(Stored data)
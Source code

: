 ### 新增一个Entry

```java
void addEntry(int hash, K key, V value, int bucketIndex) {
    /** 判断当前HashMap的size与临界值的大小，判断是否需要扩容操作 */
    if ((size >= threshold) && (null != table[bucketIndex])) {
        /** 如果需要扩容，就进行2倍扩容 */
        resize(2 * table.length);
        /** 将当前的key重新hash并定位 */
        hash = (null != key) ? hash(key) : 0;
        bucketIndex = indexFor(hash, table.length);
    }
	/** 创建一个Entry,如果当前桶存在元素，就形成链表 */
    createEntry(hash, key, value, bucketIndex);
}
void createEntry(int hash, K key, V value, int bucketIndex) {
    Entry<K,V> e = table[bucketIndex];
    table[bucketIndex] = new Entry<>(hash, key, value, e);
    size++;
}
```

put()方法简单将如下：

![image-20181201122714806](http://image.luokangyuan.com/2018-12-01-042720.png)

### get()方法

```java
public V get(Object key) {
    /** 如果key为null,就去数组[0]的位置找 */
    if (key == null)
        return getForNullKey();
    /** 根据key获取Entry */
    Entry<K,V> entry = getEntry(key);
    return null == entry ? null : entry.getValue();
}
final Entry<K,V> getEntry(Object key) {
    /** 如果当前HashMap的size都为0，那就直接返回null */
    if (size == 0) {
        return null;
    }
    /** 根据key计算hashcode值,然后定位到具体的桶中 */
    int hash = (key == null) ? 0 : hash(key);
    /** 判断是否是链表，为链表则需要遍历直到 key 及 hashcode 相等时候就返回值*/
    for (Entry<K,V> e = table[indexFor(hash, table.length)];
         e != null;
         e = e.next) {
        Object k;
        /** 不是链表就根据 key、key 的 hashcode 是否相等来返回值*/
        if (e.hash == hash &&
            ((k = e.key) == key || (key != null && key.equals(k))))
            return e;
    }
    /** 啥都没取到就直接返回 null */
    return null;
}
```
---
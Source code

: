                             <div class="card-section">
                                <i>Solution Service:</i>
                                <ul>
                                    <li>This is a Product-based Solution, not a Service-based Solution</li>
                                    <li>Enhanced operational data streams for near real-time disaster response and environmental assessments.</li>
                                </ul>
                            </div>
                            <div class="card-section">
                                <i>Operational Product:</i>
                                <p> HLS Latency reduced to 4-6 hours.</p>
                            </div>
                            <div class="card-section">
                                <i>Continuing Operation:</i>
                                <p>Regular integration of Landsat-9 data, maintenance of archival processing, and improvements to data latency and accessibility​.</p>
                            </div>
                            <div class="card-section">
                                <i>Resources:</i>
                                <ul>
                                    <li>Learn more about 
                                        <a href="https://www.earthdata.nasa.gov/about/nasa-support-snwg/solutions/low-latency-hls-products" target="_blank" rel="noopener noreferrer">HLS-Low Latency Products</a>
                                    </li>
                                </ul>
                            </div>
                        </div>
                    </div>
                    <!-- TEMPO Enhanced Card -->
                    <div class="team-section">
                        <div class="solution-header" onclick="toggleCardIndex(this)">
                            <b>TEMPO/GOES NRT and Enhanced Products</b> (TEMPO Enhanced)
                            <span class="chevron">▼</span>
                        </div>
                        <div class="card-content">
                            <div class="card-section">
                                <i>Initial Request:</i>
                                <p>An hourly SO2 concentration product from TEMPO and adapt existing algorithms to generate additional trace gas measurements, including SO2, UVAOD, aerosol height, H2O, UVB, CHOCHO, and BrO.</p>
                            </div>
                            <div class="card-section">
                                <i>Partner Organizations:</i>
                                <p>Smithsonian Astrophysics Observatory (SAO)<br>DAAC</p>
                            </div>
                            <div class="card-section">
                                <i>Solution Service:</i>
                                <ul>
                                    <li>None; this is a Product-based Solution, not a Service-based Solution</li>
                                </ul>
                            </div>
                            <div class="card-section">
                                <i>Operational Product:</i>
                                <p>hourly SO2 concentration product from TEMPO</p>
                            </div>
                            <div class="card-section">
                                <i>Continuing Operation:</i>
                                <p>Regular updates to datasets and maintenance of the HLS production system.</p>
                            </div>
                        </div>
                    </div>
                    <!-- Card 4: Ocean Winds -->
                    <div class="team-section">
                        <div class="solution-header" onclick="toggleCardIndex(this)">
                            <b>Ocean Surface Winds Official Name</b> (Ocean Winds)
--
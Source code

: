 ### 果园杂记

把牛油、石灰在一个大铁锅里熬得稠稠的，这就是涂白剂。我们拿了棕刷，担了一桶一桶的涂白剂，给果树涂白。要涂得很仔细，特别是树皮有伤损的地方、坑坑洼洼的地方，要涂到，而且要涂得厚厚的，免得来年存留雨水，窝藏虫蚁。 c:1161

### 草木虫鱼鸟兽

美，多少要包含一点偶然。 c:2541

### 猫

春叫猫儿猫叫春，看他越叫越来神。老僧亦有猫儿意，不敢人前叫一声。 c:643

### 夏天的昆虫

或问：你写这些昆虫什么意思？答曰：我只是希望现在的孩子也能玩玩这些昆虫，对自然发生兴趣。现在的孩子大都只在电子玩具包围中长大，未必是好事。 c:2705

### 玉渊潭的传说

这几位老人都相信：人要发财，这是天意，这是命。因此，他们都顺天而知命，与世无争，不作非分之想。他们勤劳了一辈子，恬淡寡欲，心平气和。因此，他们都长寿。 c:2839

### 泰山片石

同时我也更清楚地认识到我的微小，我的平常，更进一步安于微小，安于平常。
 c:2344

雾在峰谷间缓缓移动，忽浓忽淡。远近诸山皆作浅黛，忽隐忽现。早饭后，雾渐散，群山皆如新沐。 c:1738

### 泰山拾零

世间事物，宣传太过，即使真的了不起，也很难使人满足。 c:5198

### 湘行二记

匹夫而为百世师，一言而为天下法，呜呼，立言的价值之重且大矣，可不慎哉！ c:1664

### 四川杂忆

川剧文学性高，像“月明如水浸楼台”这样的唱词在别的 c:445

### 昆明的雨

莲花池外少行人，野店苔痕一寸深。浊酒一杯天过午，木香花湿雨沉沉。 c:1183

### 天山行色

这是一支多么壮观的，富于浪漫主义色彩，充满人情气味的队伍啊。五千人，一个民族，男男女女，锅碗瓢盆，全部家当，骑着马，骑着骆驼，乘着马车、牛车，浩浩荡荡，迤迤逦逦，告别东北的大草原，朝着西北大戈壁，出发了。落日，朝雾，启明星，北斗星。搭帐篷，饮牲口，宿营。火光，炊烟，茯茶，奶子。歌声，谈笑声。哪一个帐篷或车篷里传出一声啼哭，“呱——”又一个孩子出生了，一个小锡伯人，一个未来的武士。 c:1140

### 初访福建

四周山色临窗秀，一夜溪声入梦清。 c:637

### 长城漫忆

Task item >> Tell how many lines in the records above contain "Service", giving the number and no other words.

Result for this task >> 4